Developing a Scene in Blue


I am having an Open Studio on Oct. 25 & 26. 11-5.
Below are early stages of the piece I am presently working on.
You are welcome to come to the studio to see where it's at now, far beyond what you see here.

Very early stage.

The earliest stage was basically just the dark and light blues, laid on with brush and plastic baggie. I then started seeing shapes in the lower right dark area. This space developed in a way that informed me what might be going on in the center of the piece, which is where you see the painting here... with just suggestions of activity throughout.

Next in the progression of early stages.

I have been picking up a bit more form and space by adding highlights and shadows in the central area. My main concern is that I want the center to feel active, a bit foreboding, and not ...

...well, fearful. This painting was inspired by a man who said he couldn't look at blue artwork. I have learned that not everyone can look at all colors. There appears to be multiple reasons why. This intrigues me, so I am now painting into all aspects of blue, from dark to light, trying to reveal the beauty within the shadows and highlights of this color.

As with everything I make, I do not expect a certain outcome, but instead am intrigued by what is revealed one day to the next... and sometimes it is just a torrential argument with the paint. Ironically, these difficult areas often provide the depth my painting craves. Such is life, yes?


Tuesday, October 14, 2014

Oh, Those Bitter Ironies

I am going to be in an art show soon but I didn't have the art finished by publicity time. The curator grumbled, but I felt uncertain about whether the painting would actually be the one I'd submit in the end, so I didn't rush it.

I then sent the painting to get framed and wondered if I should send the curator the image before I received the art all tidy in its new protective shell. Still I held back.

Today I picked up the framed piece. The framer messed with my painting! He removed paint and left a mark where he did so. I should think this is similar to a graphic artist in a newspaper production department crop editing the copy of an editor's article and leaving in an errant punctuation mark.
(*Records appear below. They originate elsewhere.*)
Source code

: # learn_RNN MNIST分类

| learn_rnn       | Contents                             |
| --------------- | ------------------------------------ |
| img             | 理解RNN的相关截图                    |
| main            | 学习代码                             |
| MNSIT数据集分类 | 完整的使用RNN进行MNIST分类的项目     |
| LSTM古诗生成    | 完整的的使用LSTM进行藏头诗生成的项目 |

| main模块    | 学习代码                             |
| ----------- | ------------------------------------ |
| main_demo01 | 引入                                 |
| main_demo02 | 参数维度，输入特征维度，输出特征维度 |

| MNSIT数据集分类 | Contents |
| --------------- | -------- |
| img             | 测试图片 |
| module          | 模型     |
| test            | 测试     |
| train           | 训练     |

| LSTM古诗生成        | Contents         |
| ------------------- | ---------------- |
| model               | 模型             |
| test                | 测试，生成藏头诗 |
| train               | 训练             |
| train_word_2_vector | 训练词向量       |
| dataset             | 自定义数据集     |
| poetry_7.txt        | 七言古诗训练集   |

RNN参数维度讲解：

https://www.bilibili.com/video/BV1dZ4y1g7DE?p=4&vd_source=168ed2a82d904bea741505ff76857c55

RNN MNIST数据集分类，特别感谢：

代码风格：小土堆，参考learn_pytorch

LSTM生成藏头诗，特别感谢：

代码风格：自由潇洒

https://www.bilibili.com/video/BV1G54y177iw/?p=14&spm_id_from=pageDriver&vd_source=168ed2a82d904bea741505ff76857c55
There is no way to repair the damage, but luckily the damaged area will be invisible to everyone except for me. Since I do miniatures where a magnifying glass is used for viewing, I'm bummed, though, because one of my art premises is that I don't correct my art: I always march forward without erasing anything. This painting now has a clearly erased spot on the clean white paper.

And now I ponder the irony: with a framer making editorial choices, yes, there actually was a distinct chance that the piece of art could have not ended up in the show. "Scalpel! ...oops...."

I'm uncertain right now what to do. This is when I think that if I could control the world I'd frame my own art. (But if I could control the world I wouldn't be concerned about tiny edits to my art, would I.)